Seminars and Colloquia

Title Speaker Location Abstract Material
Lepton flavors: high-intensity probes of new physics Dr. Ana Teixeira (Laboratoire de Physique de Clermont, France) Presentation at 3:45 PM, NPL 178 Coffee and cookies starting at 3:30 PM

Massive neutrinos and leptonic mixings have provided the first evidence of flavor violation in the lepton sector, opening a unique gateway to many new phenomena, with an impact ranging from low-energy observables to colliders, as well as cosmology and astroparticle physics. If observed, charged lepton flavor violation (cLFV) is a clear sign of New Physics - beyond the Standard Mode (SM) minimally extended to accommodate neutrino oscillation data. We begin by a brief overview of the experimental status of cLFV (and other high-intensity observables) searches and the prospects for upcoming years. We then consider extensions of the SM which could potentially give rise to observable cLFV signals: following a model-independent discussion, we comment on the prospects of several New Physics models regarding cLFV, with a particular emphasis on low-energy seesaw mechanisms.

Microscopic uncertainties in the standard solar model Prof. Doron Gazit - Racah Institute of Physics (Hebrew University of Jerusalem, Isreal) Presentation at 3:45 PM, NPL 178 Coffee and cookies starting at 3:30 PM

Over the past decade, an outstanding open problem in solar physics has emerged, as solar photospheric abundances of metallic elements have been significantly revised downward. Standard solar models cannot reproduce helioseismic measurements, such as the convection zone radius, the surface helium abundance and the sound speed profile, when using these revised abundances.
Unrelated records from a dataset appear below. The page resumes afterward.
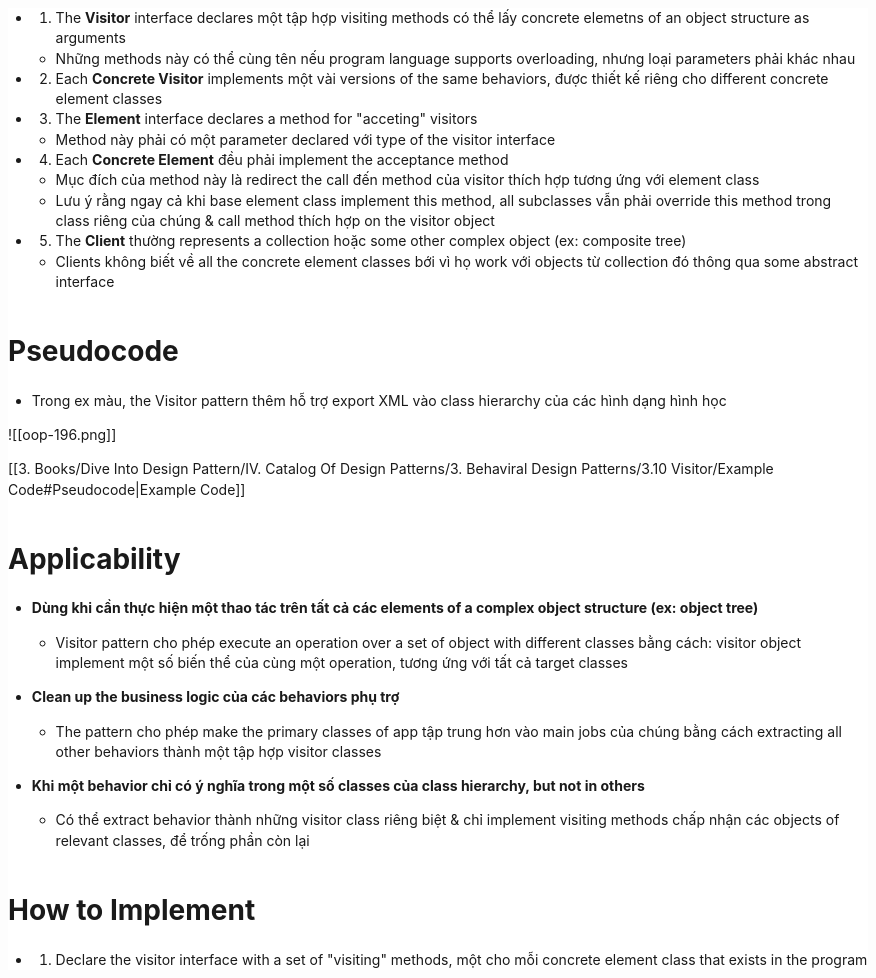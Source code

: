 - 1. The **Visitor** interface declares một tập hợp visiting methods có thể lấy concrete elemetns of an object structure as arguments
	- Những methods này có thể cùng tên nếu program language supports overloading, nhưng loại parameters phải khác nhau
	
- 2. Each **Concrete Visitor** implements một vài versions of the same behaviors, được thiết kế riêng cho different concrete element classes

- 3. The **Element** interface declares a method for "acceting" visitors
	- Method này phải có một parameter declared với type of the visitor interface
	
- 4. Each **Concrete Element** đều phải implement the acceptance method
	- Mục đích của method này là redirect the call đến method của visitor thích hợp tương ứng với element class
	- Lưu ý rằng ngay cả khi base element class implement this method, all subclasses vẫn phải override this method trong class riêng của chúng & call method thích hợp on the visitor object
	
- 5. The **Client** thường represents a collection hoặc some other complex object (ex: composite tree)
	- Clients không biết về all the concrete element classes bới vì họ work với objects từ collection đó thông qua some abstract interface
	
# Pseudocode

- Trong ex màu, the Visitor pattern thêm hỗ trợ export XML vào class hierarchy của các hình dạng hình học

![[oop-196.png]]


[[3. Books/Dive Into Design Pattern/IV. Catalog Of Design Patterns/3. Behaviral Design Patterns/3.10 Visitor/Example Code#Pseudocode|Example Code]]

# Applicability

- **Dùng khi cần thực hiện một thao tác trên tất cả các elements of a complex object structure (ex: object tree)**
	- Visitor pattern cho phép execute an operation over a set of object with different classes bằng cách: visitor object implement một số biến thể của cùng một operation, tương ứng với tất cả target classes
	
- **Clean up the business logic của các behaviors phụ trợ**
	- The pattern cho phép make the primary classes of app tập trung hơn vào main jobs của chúng bằng cách extracting all other behaviors thành một tập hợp visitor classes
	
- **Khi một behavior chỉ có ý nghĩa trong một số classes của class hierarchy, but not in others**
	- Có thể extract behavior thành những visitor class riêng biệt & chỉ implement visiting methods chấp nhận các objects of relevant classes, để trống phần còn lại
	
# How to Implement

- 1. Declare the visitor interface with a set of "visiting" methods, một cho mỗi concrete element class that exists in the program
This gave rise to the solar composition problem, motivating a rapid growth of research efforts in the field. With this problem of in mind, I study two main microscopic phenomena occurring in the Solar interior, and discuss their theoretical uncertainties and ways to reduce them. Firstly, the fusion rate of two protons into a deuteron, which is too rare to measure terrestrially in the solar conditions, is studied using a novel application of pion-less effective field theory.
Secondly, I use a new atomic code “STAR" to study two major plasma effects on the solar profile, namely ionic correlations and line broadening. These effects are untested in the relevant thermodynamic conditions, and use crude approximations, whose applicability at this regime is unclear. Both microscopic phenomena have a significant effect on the solar problem. Moreover, we argue that the solar opacity problem is hindered due to the large uncertainties. In the case of the atomic effects, we propose a method to measure opacities at solar temperatures and densities that were never reached in the past via laboratory radiation flow experiments.
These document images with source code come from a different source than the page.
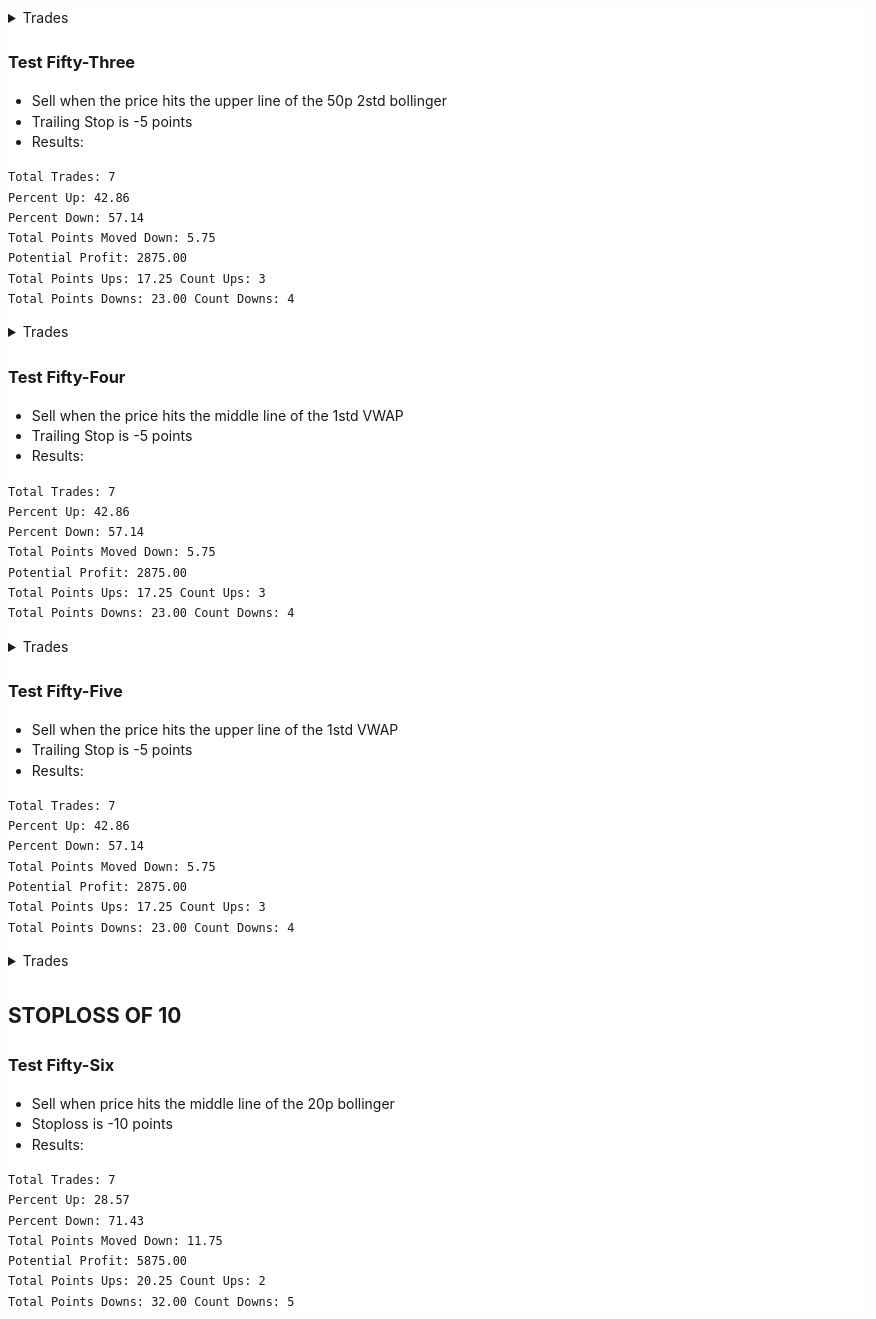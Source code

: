 <details><summary>Trades</summary></details>

### Test Fifty-Three
* Sell when the price hits the upper line of the 50p 2std bollinger
* Trailing Stop is -5 points
* Results:
```
Total Trades: 7
Percent Up: 42.86
Percent Down: 57.14
Total Points Moved Down: 5.75
Potential Profit: 2875.00
Total Points Ups: 17.25 Count Ups: 3
Total Points Downs: 23.00 Count Downs: 4
```

<details><summary>Trades</summary></details>

### Test Fifty-Four
* Sell when the price hits the middle line of the 1std VWAP
* Trailing Stop is -5 points
* Results:
```
Total Trades: 7
Percent Up: 42.86
Percent Down: 57.14
Total Points Moved Down: 5.75
Potential Profit: 2875.00
Total Points Ups: 17.25 Count Ups: 3
Total Points Downs: 23.00 Count Downs: 4
```

<details><summary>Trades</summary></details>

### Test Fifty-Five
* Sell when the price hits the upper line of the 1std VWAP
* Trailing Stop is -5 points
* Results:
```
Total Trades: 7
Percent Up: 42.86
Percent Down: 57.14
Total Points Moved Down: 5.75
Potential Profit: 2875.00
Total Points Ups: 17.25 Count Ups: 3
Total Points Downs: 23.00 Count Downs: 4
```

<details><summary>Trades</summary></details>

## STOPLOSS OF 10

### Test Fifty-Six
* Sell when price hits the middle line of the 20p bollinger
* Stoploss is -10 points
* Results:
```
Total Trades: 7
Percent Up: 28.57
Percent Down: 71.43
Total Points Moved Down: 11.75
Potential Profit: 5875.00
Total Points Ups: 20.25 Count Ups: 2
Total Points Downs: 32.00 Count Downs: 5
```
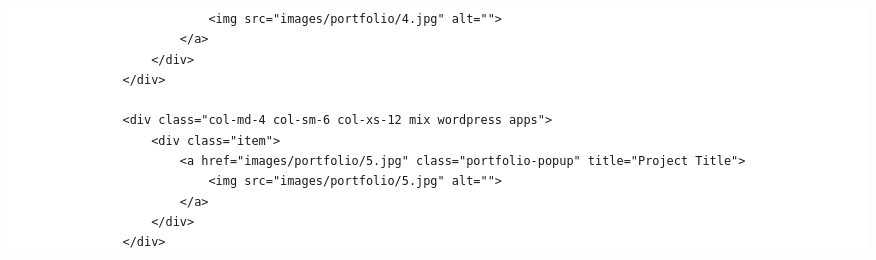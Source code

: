                                 <img src="images/portfolio/4.jpg" alt="">
                            </a>
                        </div>
                    </div>
                    
                    <div class="col-md-4 col-sm-6 col-xs-12 mix wordpress apps">
                        <div class="item">
                            <a href="images/portfolio/5.jpg" class="portfolio-popup" title="Project Title">
                                <img src="images/portfolio/5.jpg" alt="">
                            </a>
                        </div>
                    </div>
The Quest for a Background-Free Detector Daniel Baxter (Northwestern University) CENPA Conference Room NPL-178

Dark matter represents one of the most sought after discoveries in physics. Leading theories predict that extremely sensitive detectors could probe nuclear recoils from dark matter interactions. The PICO collaboration uses bubble chambers to look for the energy deposition from such an interaction. The biggest challenge in searching for dark matter is the mitigation and understanding of the numerous other sources of events that could look like dark matter, namely radioactive backgrounds. I will discuss how a long effort to understand backgrounds in the PICO bubble chambers led to the recent background-free result of PICO-60 and how discoveries made along the way might affect other rare event searches.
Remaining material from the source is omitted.